Document images with source code

#####

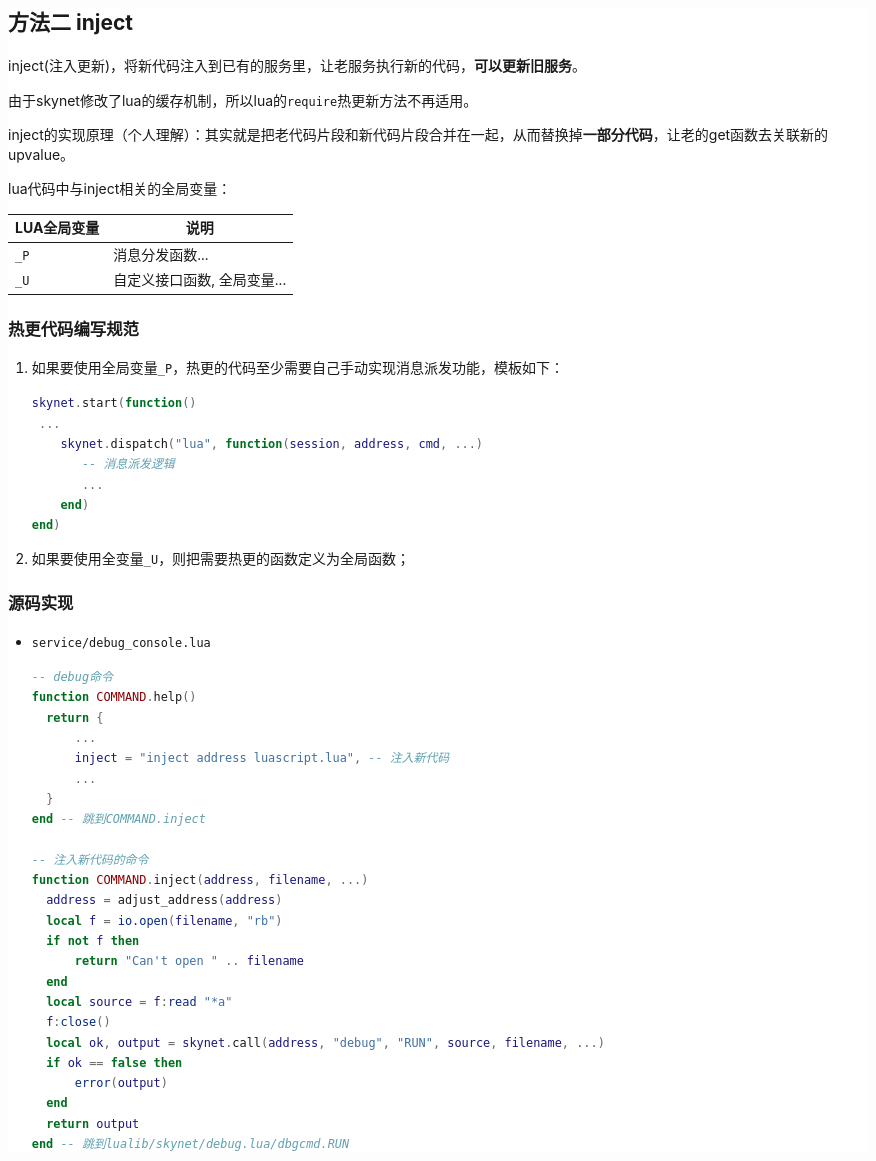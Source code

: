 

## 方法二 inject

inject(注入更新)，将新代码注入到已有的服务里，让老服务执行新的代码，**可以更新旧服务**。

由于skynet修改了lua的缓存机制，所以lua的`require`热更新方法不再适用。

inject的实现原理（个人理解）：其实就是把老代码片段和新代码片段合并在一起，从而替换掉**一部分代码**，让老的get函数去关联新的upvalue。

lua代码中与inject相关的全局变量：

| LUA全局变量 | 说明                        |
| ----------- | --------------------------- |
| `_P`        | 消息分发函数...             |
| `_U`        | 自定义接口函数, 全局变量... |

### 热更代码编写规范

1. 如果要使用全局变量`_P`，热更的代码至少需要自己手动实现消息派发功能，模板如下：

   ```lua
   skynet.start(function()
   	...
       skynet.dispatch("lua", function(session, address, cmd, ...)
          -- 消息派发逻辑
          ...
       end)
   end)
   ```

2. 如果要使用全变量`_U`，则把需要热更的函数定义为全局函数；

### 源码实现

- `service/debug_console.lua`

  ```lua
  -- debug命令
  function COMMAND.help()
  	return {
  		...
  		inject = "inject address luascript.lua", -- 注入新代码
  		...
  	}
  end -- 跳到COMMAND.inject
  
  -- 注入新代码的命令
  function COMMAND.inject(address, filename, ...)
  	address = adjust_address(address)
  	local f = io.open(filename, "rb")
  	if not f then
  		return "Can't open " .. filename
  	end
  	local source = f:read "*a"
  	f:close()
  	local ok, output = skynet.call(address, "debug", "RUN", source, filename, ...)
  	if ok == false then
  		error(output)
  	end
  	return output
  end -- 跳到lualib/skynet/debug.lua/dbgcmd.RUN
  ```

#####

Assigned task
From the opening line of the entries above to the line containing "LUA全局变量 | 说明", please transcribe each line exactly, skipping every picture.

Exercise solution
Source code

: 

## 方法二 inject

inject(注入更新)，将新代码注入到已有的服务里，让老服务执行新的代码，**可以更新旧服务**。

由于skynet修改了lua的缓存机制，所以lua的`require`热更新方法不再适用。

inject的实现原理（个人理解）：其实就是把老代码片段和新代码片段合并在一起，从而替换掉**一部分代码**，让老的get函数去关联新的upvalue。

lua代码中与inject相关的全局变量：

| LUA全局变量 | 说明                        |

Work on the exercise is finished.